Michael Lewis of Cambridge Univ. posted six UK docs about Iraq (in PDF format) on cryptome.org last Oct., as he's confirmed to me via email. Yesterday NBC confirmed their authenticity, adding fuel to the campaign to focus attention on DSM and related issues. Many of the most interesting parts of the new docs have already been quoted extensively in public, especially in the March 20, 2005 BBC Panorama program. So it may help us only somewhat to have the remainder of their texts available to make the case about DSM. The new docs will greatly complicate discussion; most date months earlier than DSM, and they reveal a Blair government still groping its way toward a policy consistent with Bush's Iraq policy, such as they understood it to be. I'm also worried that one the largest document has been tampered with before it got scanned--see below. Yet the very fact that new documents have `appeared', and that the MSM took part in investigating them, ought to boost the story's profile in that sector. This could signal that the damn is bursting, as highacidity says in her diary.

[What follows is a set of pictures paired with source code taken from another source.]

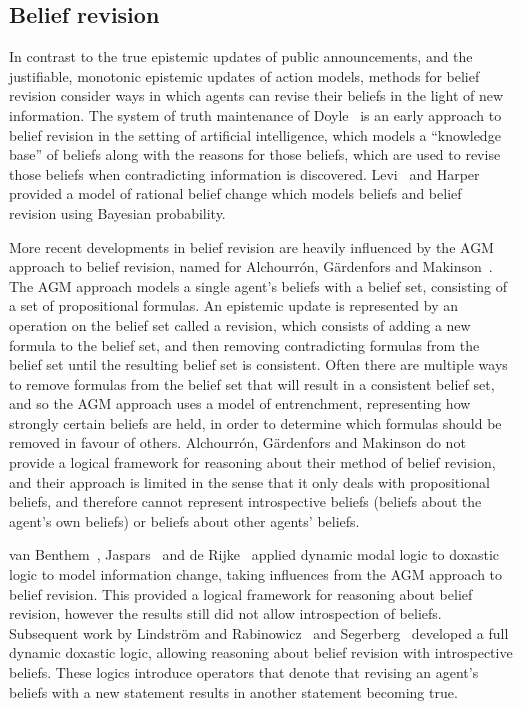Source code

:\subsection{Belief revision}

In contrast to the true epistemic updates of public announcements, and the justifiable, monotonic epistemic updates of action models, methods for belief revision consider ways in which agents can revise their beliefs in the light of new information.
The system of truth maintenance of Doyle~\cite{doyle:1979} is an early approach to belief revision in the setting of artificial intelligence, which models a ``knowledge base'' of beliefs along with the reasons for those beliefs, which are used to revise those beliefs when contradicting information is discovered. 
Levi~\cite{levi:1983} and Harper~\cite{harper:1976} provided a model of rational belief change which models beliefs and belief revision using Bayesian probability.

More recent developments in belief revision are heavily influenced by the AGM approach to belief revision, named for Alchourr{\'o}n, G{\"a}rdenfors and Makinson~\cite{alchourron:1985}.
The AGM approach models a single agent's beliefs with a belief set, consisting of a set of propositional formulas.
An epistemic update is represented by an operation on the belief set called a revision, which consists of adding a new formula to the belief set, and then removing contradicting formulas from the belief set until the resulting belief set is consistent.
Often there are multiple ways to remove formulas from the belief set that will result in a consistent belief set, and so the AGM approach uses a model of entrenchment, representing how strongly certain beliefs are held, in order to determine which formulas should be removed in favour of others.
Alchourr{\'o}n, G{\"a}rdenfors and Makinson do not provide a logical framework for reasoning about their method of belief revision, and their approach is limited in the sense that it only deals with propositional beliefs, and therefore cannot represent introspective beliefs (beliefs about the agent's own beliefs) or beliefs about other agents' beliefs. 

van Benthem~\cite{vanbenthem:1989, vanbenthem:1994, vanbenthem:1996}, Jaspars~\cite{jaspars:1994} and de Rijke~\cite{derijke:1994} applied dynamic modal logic to doxastic logic to model information change, taking influences from the AGM approach to belief revision.
This provided a logical framework for reasoning about belief revision, however the results still did not allow introspection of beliefs. 
Subsequent work by Lindstr{\"o}m and Rabinowicz~\cite{lindstrom:1999a, lindstrom:1999b} and Segerberg~\cite{segerberg:1999a, segerberg:1999b} developed a full dynamic doxastic logic, allowing reasoning about belief revision with introspective beliefs.
These logics introduce operators that denote that revising an agent's beliefs with a new statement results in another statement becoming true.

This week we need to focus attention first on encouraging the MSM to cover Rep. Conyers' hearings on Thursday (after which there'll also be a march to the WH to deliver a letter to President Bush that now has well over 500,000 signatures). We need to show the MSM that the DSM story has evolved considerably in recent days, and point out to them new avenues for investigation, in order to ensure that they will continue to pursue it.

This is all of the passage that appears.